*EXERCISE BRIEF:* Starting at the top of the entries, restate word for word each line up to and including the one with "de CoreWebView2CreationProperties público</span><span".

=== EXERCISE DATA ===

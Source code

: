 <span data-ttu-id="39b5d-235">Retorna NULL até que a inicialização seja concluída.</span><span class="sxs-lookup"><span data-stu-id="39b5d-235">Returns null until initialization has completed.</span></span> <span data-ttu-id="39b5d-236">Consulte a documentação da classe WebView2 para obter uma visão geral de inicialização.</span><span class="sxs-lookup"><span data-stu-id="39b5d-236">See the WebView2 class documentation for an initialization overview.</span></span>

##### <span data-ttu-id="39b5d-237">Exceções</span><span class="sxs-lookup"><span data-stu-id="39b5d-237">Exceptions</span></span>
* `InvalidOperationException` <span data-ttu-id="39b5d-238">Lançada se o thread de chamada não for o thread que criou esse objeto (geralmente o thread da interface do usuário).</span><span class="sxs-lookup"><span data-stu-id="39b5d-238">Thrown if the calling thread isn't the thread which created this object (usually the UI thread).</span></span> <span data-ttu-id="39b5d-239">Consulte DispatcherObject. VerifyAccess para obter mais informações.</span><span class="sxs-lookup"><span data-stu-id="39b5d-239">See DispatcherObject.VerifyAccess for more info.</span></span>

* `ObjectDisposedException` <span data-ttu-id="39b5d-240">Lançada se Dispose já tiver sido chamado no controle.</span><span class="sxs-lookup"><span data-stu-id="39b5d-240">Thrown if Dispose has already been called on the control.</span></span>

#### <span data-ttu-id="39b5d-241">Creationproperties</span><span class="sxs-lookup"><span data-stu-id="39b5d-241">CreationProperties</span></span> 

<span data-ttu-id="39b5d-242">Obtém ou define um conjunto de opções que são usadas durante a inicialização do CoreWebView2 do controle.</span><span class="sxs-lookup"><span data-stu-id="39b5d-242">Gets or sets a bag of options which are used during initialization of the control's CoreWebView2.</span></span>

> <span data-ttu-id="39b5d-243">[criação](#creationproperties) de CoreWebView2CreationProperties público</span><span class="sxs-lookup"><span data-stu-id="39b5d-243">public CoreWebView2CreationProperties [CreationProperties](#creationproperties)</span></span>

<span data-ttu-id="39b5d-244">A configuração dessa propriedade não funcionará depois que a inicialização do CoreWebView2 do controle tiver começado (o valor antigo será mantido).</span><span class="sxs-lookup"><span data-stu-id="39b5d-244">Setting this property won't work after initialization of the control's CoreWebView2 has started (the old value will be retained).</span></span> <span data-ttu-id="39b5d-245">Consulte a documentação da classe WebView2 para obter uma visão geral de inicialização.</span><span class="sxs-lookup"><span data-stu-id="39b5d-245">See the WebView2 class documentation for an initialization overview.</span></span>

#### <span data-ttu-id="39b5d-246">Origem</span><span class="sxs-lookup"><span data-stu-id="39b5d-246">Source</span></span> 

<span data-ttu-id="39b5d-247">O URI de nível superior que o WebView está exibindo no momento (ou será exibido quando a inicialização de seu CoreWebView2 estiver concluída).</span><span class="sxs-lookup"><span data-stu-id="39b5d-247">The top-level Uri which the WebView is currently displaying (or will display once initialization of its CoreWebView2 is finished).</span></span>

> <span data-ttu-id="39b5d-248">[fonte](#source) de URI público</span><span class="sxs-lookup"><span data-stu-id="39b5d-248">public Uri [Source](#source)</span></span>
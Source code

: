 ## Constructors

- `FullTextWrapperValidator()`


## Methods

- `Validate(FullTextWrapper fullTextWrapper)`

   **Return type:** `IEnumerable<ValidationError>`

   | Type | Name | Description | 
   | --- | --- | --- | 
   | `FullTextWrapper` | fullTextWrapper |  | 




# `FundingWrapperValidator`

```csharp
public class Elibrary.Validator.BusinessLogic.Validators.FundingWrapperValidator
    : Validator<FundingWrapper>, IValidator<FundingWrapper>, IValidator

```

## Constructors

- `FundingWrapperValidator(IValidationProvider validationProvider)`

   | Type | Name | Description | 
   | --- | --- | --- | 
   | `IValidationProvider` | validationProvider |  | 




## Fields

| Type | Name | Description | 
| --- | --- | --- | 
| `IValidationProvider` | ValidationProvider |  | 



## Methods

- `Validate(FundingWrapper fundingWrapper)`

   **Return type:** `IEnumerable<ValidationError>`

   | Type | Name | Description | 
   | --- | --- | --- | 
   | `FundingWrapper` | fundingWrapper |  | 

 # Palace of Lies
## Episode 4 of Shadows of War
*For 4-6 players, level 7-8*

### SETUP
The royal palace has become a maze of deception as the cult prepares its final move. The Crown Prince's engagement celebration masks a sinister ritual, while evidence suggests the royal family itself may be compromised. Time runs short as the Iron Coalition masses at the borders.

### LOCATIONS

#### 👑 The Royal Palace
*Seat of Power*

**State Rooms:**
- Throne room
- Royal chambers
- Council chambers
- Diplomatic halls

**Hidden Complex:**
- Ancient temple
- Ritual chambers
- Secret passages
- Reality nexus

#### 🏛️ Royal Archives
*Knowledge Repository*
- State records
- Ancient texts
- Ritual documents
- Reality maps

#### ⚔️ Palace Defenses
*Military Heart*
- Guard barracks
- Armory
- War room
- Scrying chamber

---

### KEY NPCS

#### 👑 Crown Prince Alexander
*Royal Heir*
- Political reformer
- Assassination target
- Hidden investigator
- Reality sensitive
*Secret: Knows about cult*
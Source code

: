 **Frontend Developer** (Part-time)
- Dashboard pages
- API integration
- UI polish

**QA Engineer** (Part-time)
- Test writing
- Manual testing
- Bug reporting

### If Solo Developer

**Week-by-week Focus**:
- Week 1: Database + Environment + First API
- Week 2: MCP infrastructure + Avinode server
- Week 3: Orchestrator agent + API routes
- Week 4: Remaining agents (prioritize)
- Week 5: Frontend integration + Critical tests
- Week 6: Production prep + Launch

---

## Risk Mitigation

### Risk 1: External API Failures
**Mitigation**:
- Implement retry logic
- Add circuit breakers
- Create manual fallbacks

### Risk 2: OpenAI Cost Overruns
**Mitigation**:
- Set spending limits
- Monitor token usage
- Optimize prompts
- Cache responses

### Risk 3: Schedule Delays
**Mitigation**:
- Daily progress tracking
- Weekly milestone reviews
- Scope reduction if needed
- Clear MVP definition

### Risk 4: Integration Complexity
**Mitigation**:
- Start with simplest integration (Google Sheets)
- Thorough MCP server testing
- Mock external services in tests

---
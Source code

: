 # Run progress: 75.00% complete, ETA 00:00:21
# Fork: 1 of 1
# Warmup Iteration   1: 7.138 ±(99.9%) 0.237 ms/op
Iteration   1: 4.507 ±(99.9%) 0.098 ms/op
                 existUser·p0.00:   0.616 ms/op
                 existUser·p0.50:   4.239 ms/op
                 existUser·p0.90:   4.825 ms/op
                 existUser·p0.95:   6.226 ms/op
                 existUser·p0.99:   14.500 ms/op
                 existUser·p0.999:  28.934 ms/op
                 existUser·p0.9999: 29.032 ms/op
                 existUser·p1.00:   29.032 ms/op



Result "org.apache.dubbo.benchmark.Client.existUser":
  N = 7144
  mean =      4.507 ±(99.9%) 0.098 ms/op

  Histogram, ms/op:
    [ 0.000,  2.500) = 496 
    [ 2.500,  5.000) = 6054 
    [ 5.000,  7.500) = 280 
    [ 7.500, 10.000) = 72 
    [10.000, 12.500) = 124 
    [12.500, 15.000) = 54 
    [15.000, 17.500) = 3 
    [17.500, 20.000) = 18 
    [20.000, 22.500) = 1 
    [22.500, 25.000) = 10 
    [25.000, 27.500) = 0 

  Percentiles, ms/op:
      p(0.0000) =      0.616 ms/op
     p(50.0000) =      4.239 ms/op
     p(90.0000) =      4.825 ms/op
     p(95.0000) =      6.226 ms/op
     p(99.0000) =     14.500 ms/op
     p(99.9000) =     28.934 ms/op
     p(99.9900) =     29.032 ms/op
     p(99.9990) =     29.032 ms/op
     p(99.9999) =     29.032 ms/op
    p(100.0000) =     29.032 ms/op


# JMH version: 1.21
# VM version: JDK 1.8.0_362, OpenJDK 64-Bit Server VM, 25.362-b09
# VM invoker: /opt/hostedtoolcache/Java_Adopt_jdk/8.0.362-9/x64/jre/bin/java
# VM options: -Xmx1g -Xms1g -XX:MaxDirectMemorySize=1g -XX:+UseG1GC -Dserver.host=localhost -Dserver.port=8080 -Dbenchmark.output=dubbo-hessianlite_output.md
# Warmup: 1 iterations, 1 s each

===

*TASK OUTPUT:*
Source code

: <span data-ttu-id="39b5d-235">Retorna NULL até que a inicialização seja concluída.</span><span class="sxs-lookup"><span data-stu-id="39b5d-235">Returns null until initialization has completed.</span></span> <span data-ttu-id="39b5d-236">Consulte a documentação da classe WebView2 para obter uma visão geral de inicialização.</span><span class="sxs-lookup"><span data-stu-id="39b5d-236">See the WebView2 class documentation for an initialization overview.</span></span>

##### <span data-ttu-id="39b5d-237">Exceções</span><span class="sxs-lookup"><span data-stu-id="39b5d-237">Exceptions</span></span>
* `InvalidOperationException` <span data-ttu-id="39b5d-238">Lançada se o thread de chamada não for o thread que criou esse objeto (geralmente o thread da interface do usuário).</span><span class="sxs-lookup"><span data-stu-id="39b5d-238">Thrown if the calling thread isn't the thread which created this object (usually the UI thread).</span></span> <span data-ttu-id="39b5d-239">Consulte DispatcherObject. VerifyAccess para obter mais informações.</span><span class="sxs-lookup"><span data-stu-id="39b5d-239">See DispatcherObject.VerifyAccess for more info.</span></span>

* `ObjectDisposedException` <span data-ttu-id="39b5d-240">Lançada se Dispose já tiver sido chamado no controle.</span><span class="sxs-lookup"><span data-stu-id="39b5d-240">Thrown if Dispose has already been called on the control.</span></span>

#### <span data-ttu-id="39b5d-241">Creationproperties</span><span class="sxs-lookup"><span data-stu-id="39b5d-241">CreationProperties</span></span> 

<span data-ttu-id="39b5d-242">Obtém ou define um conjunto de opções que são usadas durante a inicialização do CoreWebView2 do controle.</span><span class="sxs-lookup"><span data-stu-id="39b5d-242">Gets or sets a bag of options which are used during initialization of the control's CoreWebView2.</span></span>

> <span data-ttu-id="39b5d-243">[criação](#creationproperties) de CoreWebView2CreationProperties público</span><span class="sxs-lookup"><span data-stu-id="39b5d-243">public CoreWebView2CreationProperties [CreationProperties](#creationproperties)</span></span>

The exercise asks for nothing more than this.